生まれ難い人間に生を受けた目的
仏教とは、釈迦の説かれた教えです。釈迦がこの地球に現れた目的は唯一つ、大宇宙に阿弥陀如来という仏のましますことを説かれるためでありました。あらゆる仏の師である弥陀は、
「どんな人も必ず絶対の幸福に救う」
と誓われています。そのお約束を、弥陀の本願といいます。
全人類は幸福を求めて生きていますが、我々の知っている幸せは全て、「相対の幸福」といわれるものです。
人間は何事も、比較しなければ判断できません。棒が1本しかなかったら、「長い」とも「短い」とも言えないでしょう。他と比べて初めて、「鉛筆より長い」とか、「柱より短い」と言えるのです。しかも比べる物によって、同じ棒が長くもなり、短くもなります。

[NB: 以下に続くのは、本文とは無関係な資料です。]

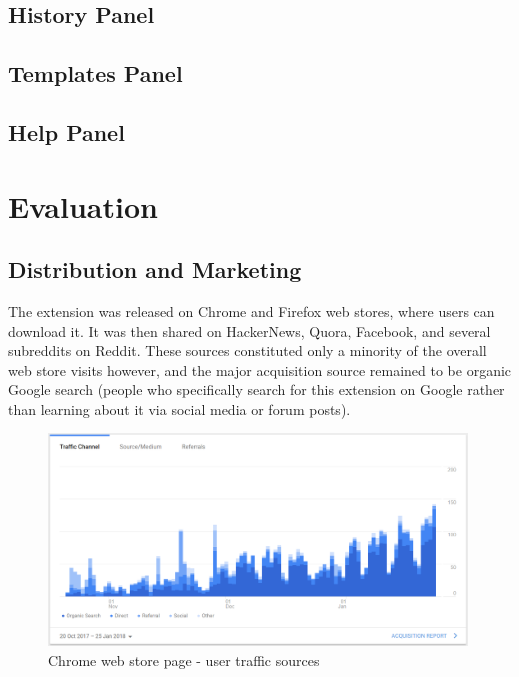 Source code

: \documentclass[bsc,frontabs,twoside,singlespacing,parskip,deptreport]{infthesis}
\begin{document}
\section{History Panel}
\section{Templates Panel}
\section{Help Panel}


\chapter{Evaluation}
\section{Distribution and Marketing}
The extension was released on Chrome and Firefox web stores, where users can download it. It was then shared on HackerNews, Quora, Facebook, and several subreddits on Reddit. These sources constituted only a minority of the overall web store visits however, and the major acquisition source remained to be organic Google search (people who specifically search for this extension on Google rather than learning about it via social media or forum posts).

\begin{figure}[h]
\centering
\includegraphics[width=0.99\textwidth]{../docs/user-acquisition.png}
\caption{Chrome web store page - user traffic sources}
\end{figure}
\end{document}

幸不幸の感情も、何と比較するかで決まります。隣に大きな家が建つと、自宅がみすぼらしく見えて、面白くありません。反対に、困窮している家庭を見聞きすると、自分はまだ恵まれていると感謝できます。ですがそれも一時の喜びで、他人の幸せそうな姿が目に入るたびに、妬みそねみが噴き上がります。
このように、他と比較して喜ぶ幸福は、不安定で続きません。しかし政治や経済、科学技術が与えるのは、そんな楽しみばかりです。人類は、相対の幸福しか知らないのです。
いつ壊れるか分からない、刹那の快楽を追い求める人生は、常に不安が付きまといます。それでは、生まれてきてよかったという生命の歓喜は、望むべくもないでしょう。
生まれ難い人間に生を受けたのは、どんなことがあっても変わらぬ、絶対の幸福になるためです。だからこそ弥陀はすべての人を、この世は絶対の幸福に救い、死ねば必ず浄土に生まれさせると誓われているのです。
弥陀の誓願は、この世から無上の幸福に救いたもうお約束です。その御心を、釈迦が分かりやすく解説してくださったのが、「本願成就文」といわれるお言葉なのです。
その成就文で、釈迦は弥陀の救いを
「即ち往生を得、不退転に住す」
と解明されています。
「即ち」とは、これ以上短い時間のない、「一念」の瞬間をいいます。「往生」とは、生まれ変わって往くことです。
平生、弥陀に救われた一念で、心が大転換することを、「即ち往生を得る」と明かされています。
では、どう生まれ変わるのか。次に「不退転に住する」と教示されています。それは、決して崩れることのない、絶対の幸福になることなのです。
その至福に救い摂られるには、弥陀の本願を聞く一つ。聴聞の一本道を進ませていただき、永久に輝く生としましょう。